The required output is the exact run of lines below that opens at the line with "3. Mayor seguridad" and closes at the line with "1. #### *Relación Beneficio/Costo (B/C)*".

*DATA FOR PROCESSING*:
^^^^^^^^

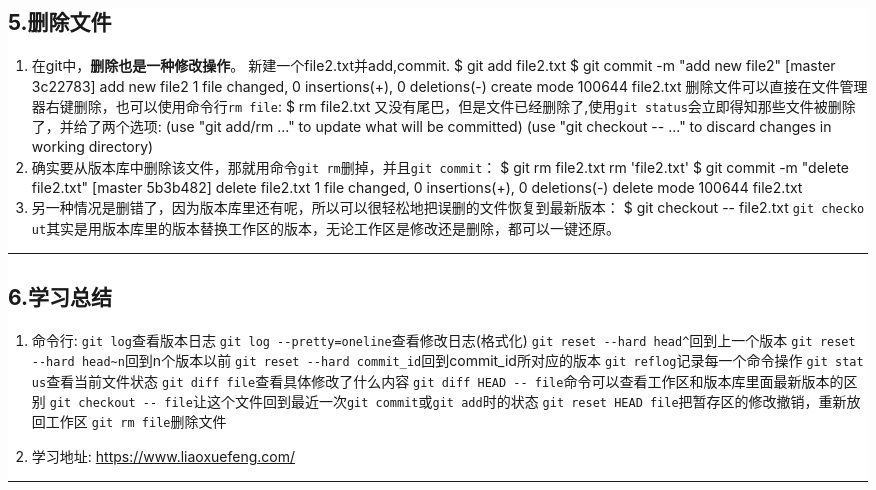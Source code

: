## 5.删除文件
1. 在git中，**删除也是一种修改操作**。
新建一个file2.txt并add,commit.
		$ git add file2.txt
		$ git commit -m "add new file2"
		[master 3c22783] add new file2
		 1 file changed, 0 insertions(+), 0 deletions(-)
		 create mode 100644 file2.txt
删除文件可以直接在文件管理器右键删除，也可以使用命令行`rm file`:
		$ rm file2.txt
又没有尾巴，但是文件已经删除了,使用`git status`会立即得知那些文件被删除了，并给了两个选项:
		(use "git add/rm <file>..." to update what will be committed)
		(use "git checkout -- <file>..." to discard changes in working directory)
2. 确实要从版本库中删除该文件，那就用命令`git rm`删掉，并且`git commit`：
		$ git rm file2.txt
		rm 'file2.txt'
		$ git commit -m "delete file2.txt"
		[master 5b3b482] delete file2.txt
		 1 file changed, 0 insertions(+), 0 deletions(-)
		 delete mode 100644 file2.txt
3. 另一种情况是删错了，因为版本库里还有呢，所以可以很轻松地把误删的文件恢复到最新版本：
		$ git checkout -- file2.txt
`git checkout`其实是用版本库里的版本替换工作区的版本，无论工作区是修改还是删除，都可以一键还原。

---
## 6.学习总结
1. 命令行:
`git log`查看版本日志
`git log --pretty=oneline`查看修改日志(格式化)
`git reset --hard head^`回到上一个版本
`git reset --hard head~n`回到n个版本以前
`git reset --hard commit_id`回到commit_id所对应的版本
`git reflog`记录每一个命令操作
`git status`查看当前文件状态
`git diff file`查看具体修改了什么内容
`git diff HEAD -- file`命令可以查看工作区和版本库里面最新版本的区别
`git checkout -- file`让这个文件回到最近一次`git commit`或`git add`时的状态
`git reset HEAD file`把暂存区的修改撤销，重新放回工作区
`git rm file`删除文件

2. 学习地址:
<https://www.liaoxuefeng.com/>

---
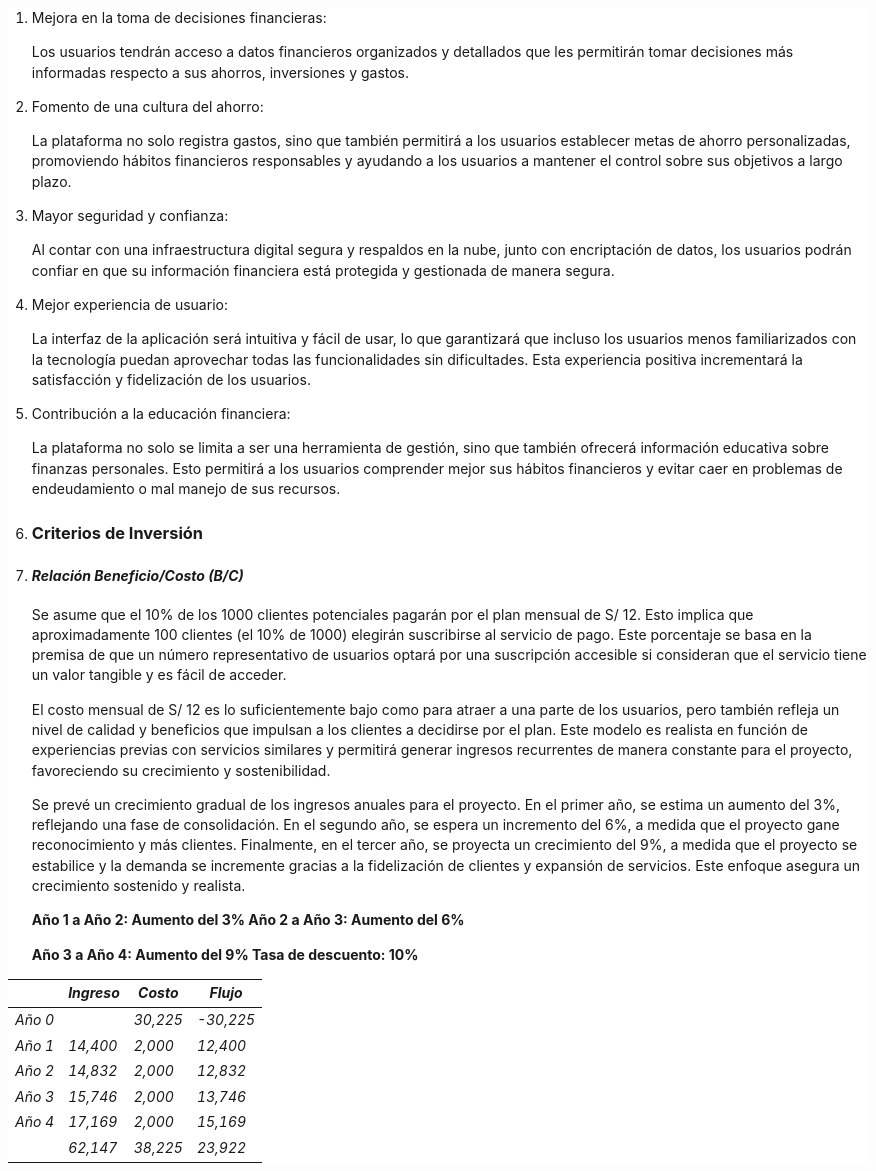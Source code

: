 1. Mejora en la toma de decisiones financieras: 

   Los usuarios tendrán acceso a datos financieros organizados y detallados que  les  permitirán  tomar  decisiones  más  informadas  respecto a sus ahorros, inversiones y gastos. 

2. Fomento de una cultura del ahorro: 

   La plataforma no solo registra gastos, sino que también permitirá a los usuarios  establecer  metas  de  ahorro  personalizadas,  promoviendo hábitos financieros responsables y ayudando a los usuarios a mantener el control sobre sus objetivos a largo plazo. 

3. Mayor seguridad y confianza: 

   Al contar con una infraestructura digital segura y respaldos en la nube, junto con encriptación de datos, los usuarios podrán confiar en que su información financiera está protegida y gestionada de manera segura. 

4. Mejor experiencia de usuario: 

   La  interfaz  de  la  aplicación  será  intuitiva  y  fácil  de  usar,  lo  que garantizará  que  incluso  los  usuarios  menos  familiarizados  con  la tecnología puedan aprovechar todas las funcionalidades sin dificultades. Esta experiencia positiva incrementará la satisfacción y fidelización de los usuarios. 

5. Contribución a la educación financiera: 

   La plataforma no solo se limita a ser una herramienta de gestión, sino que también ofrecerá información educativa sobre finanzas personales. Esto permitirá a los usuarios comprender mejor sus hábitos financieros y  evitar caer en problemas de endeudamiento o mal manejo de sus recursos. 
2. ### Criterios<a name="_page16_x85.05_y114.15"></a> de Inversión 
1. #### *Relación Beneficio/Costo (B/C)* 
   Se asume que el 10% de los 1000 clientes potenciales pagarán por el plan mensual de S/ 12. Esto implica que aproximadamente 100 clientes (el 10% de 1000) elegirán suscribirse al servicio de pago. Este porcentaje se basa en la premisa de que un número representativo de usuarios optará por una suscripción accesible si consideran que el servicio tiene un valor tangible y es fácil de acceder. 

   El costo mensual de S/ 12 es lo suficientemente bajo como para atraer a una parte de los usuarios, pero también refleja un nivel de calidad y beneficios que impulsan a los clientes a decidirse por el  plan.  Este  modelo  es  realista  en  función  de  experiencias previas  con  servicios  similares  y  permitirá  generar  ingresos recurrentes de manera constante para el proyecto, favoreciendo su crecimiento y sostenibilidad. 

   Se prevé un crecimiento gradual de los ingresos anuales para el proyecto.  En  el  primer  año,  se  estima  un  aumento  del  3%, reflejando  una  fase  de  consolidación.  En  el  segundo  año,  se espera un incremento del 6%, a medida que el proyecto gane reconocimiento y más clientes. Finalmente, en el tercer año, se proyecta un crecimiento del 9%, a medida que el proyecto se estabilice y la demanda se incremente gracias a la fidelización de clientes  y  expansión  de  servicios.  Este  enfoque  asegura  un crecimiento sostenido y realista. 

   **Año 1 a Año 2: Aumento del 3% Año 2 a Año 3: Aumento del 6%** 

   **Año 3 a Año 4: Aumento del 9% Tasa de descuento:  10%** 



||*Ingreso* |*Costo* |*Flujo* |
| :- | - | - | - |
|*Año 0* ||*30,225* |*-30,225* |
|*Año 1* |*14,400* |*2,000* |*12,400* |
|*Año 2* |*14,832* |*2,000* |*12,832* |
|*Año 3* |*15,746* |*2,000* |*13,746* |
|*Año 4* |*17,169* |*2,000* |*15,169* |
||*62,147* |*38,225* |*23,922* |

^^^^^^^^

*EXERCISE OUTPUT*:
3. Mayor seguridad y confianza: 

   Al contar con una infraestructura digital segura y respaldos en la nube, junto con encriptación de datos, los usuarios podrán confiar en que su información financiera está protegida y gestionada de manera segura. 

4. Mejor experiencia de usuario: 

   La  interfaz  de  la  aplicación  será  intuitiva  y  fácil  de  usar,  lo  que garantizará  que  incluso  los  usuarios  menos  familiarizados  con  la tecnología puedan aprovechar todas las funcionalidades sin dificultades. Esta experiencia positiva incrementará la satisfacción y fidelización de los usuarios. 

5. Contribución a la educación financiera: 

   La plataforma no solo se limita a ser una herramienta de gestión, sino que también ofrecerá información educativa sobre finanzas personales. Esto permitirá a los usuarios comprender mejor sus hábitos financieros y  evitar caer en problemas de endeudamiento o mal manejo de sus recursos. 
2. ### Criterios<a name="_page16_x85.05_y114.15"></a> de Inversión 
1. #### *Relación Beneficio/Costo (B/C)* 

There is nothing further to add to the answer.